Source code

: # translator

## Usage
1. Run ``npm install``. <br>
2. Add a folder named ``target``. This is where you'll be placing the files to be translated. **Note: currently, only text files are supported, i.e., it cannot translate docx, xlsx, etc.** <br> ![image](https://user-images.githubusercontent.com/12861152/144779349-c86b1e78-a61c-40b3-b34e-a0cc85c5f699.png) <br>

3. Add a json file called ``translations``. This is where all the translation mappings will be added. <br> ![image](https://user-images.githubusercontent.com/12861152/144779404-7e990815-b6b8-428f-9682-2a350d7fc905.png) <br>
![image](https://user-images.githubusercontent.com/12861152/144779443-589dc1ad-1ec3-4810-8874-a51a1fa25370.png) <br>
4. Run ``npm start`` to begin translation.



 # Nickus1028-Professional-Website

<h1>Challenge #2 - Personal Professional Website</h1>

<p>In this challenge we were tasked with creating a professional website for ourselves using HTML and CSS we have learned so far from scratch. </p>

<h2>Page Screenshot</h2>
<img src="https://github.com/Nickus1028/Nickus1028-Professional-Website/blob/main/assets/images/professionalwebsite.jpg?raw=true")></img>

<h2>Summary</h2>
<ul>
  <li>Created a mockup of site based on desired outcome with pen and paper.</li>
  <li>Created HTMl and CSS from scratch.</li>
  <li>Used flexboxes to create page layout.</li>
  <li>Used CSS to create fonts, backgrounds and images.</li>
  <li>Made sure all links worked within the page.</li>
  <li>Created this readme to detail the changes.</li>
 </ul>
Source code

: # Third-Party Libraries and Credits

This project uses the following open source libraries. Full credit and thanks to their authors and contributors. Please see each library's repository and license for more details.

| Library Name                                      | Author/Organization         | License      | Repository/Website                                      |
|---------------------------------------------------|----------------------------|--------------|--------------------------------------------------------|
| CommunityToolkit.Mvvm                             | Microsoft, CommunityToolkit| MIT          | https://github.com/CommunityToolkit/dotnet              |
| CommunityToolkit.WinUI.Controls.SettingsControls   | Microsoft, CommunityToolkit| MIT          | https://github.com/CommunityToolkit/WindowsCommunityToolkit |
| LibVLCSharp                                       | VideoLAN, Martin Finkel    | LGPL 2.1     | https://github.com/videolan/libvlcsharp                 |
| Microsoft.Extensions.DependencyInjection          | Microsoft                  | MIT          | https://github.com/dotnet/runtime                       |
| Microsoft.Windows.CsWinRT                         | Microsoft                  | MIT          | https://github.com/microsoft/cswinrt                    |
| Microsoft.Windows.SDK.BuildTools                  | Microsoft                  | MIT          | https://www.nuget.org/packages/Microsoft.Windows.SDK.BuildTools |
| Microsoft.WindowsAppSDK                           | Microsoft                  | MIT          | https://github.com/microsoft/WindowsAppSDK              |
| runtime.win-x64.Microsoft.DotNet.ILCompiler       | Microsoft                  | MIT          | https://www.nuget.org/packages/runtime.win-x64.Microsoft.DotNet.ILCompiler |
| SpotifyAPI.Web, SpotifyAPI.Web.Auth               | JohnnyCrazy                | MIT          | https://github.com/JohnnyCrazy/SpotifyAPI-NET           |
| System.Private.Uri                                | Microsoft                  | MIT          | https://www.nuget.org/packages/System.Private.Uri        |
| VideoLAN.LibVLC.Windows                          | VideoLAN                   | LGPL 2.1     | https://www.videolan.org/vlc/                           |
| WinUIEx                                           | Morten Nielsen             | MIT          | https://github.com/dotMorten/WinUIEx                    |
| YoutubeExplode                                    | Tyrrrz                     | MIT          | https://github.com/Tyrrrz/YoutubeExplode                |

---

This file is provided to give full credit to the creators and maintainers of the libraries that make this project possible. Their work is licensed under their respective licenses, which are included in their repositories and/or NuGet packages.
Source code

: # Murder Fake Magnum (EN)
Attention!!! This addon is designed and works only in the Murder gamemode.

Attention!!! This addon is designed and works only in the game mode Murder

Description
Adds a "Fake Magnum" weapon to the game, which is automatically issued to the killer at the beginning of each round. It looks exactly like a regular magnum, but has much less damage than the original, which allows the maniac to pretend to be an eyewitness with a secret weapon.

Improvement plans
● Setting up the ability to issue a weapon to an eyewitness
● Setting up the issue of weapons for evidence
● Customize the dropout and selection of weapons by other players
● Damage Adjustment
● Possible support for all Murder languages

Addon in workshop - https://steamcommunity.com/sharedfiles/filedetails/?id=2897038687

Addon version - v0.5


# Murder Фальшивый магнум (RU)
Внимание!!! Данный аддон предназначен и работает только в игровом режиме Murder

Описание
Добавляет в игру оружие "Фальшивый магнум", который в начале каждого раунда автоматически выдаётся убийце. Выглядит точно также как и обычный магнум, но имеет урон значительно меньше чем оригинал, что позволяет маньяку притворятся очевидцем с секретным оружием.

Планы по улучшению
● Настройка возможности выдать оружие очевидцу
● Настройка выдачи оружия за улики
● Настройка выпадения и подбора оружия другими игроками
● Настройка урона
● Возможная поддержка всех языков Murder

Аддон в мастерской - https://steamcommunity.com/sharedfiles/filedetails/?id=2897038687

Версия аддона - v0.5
+ + + +
#### TASK GOAL
Your reply should be one number, the count of lines in the data that include the word "designed".

#### WRITTEN SOLUTION
2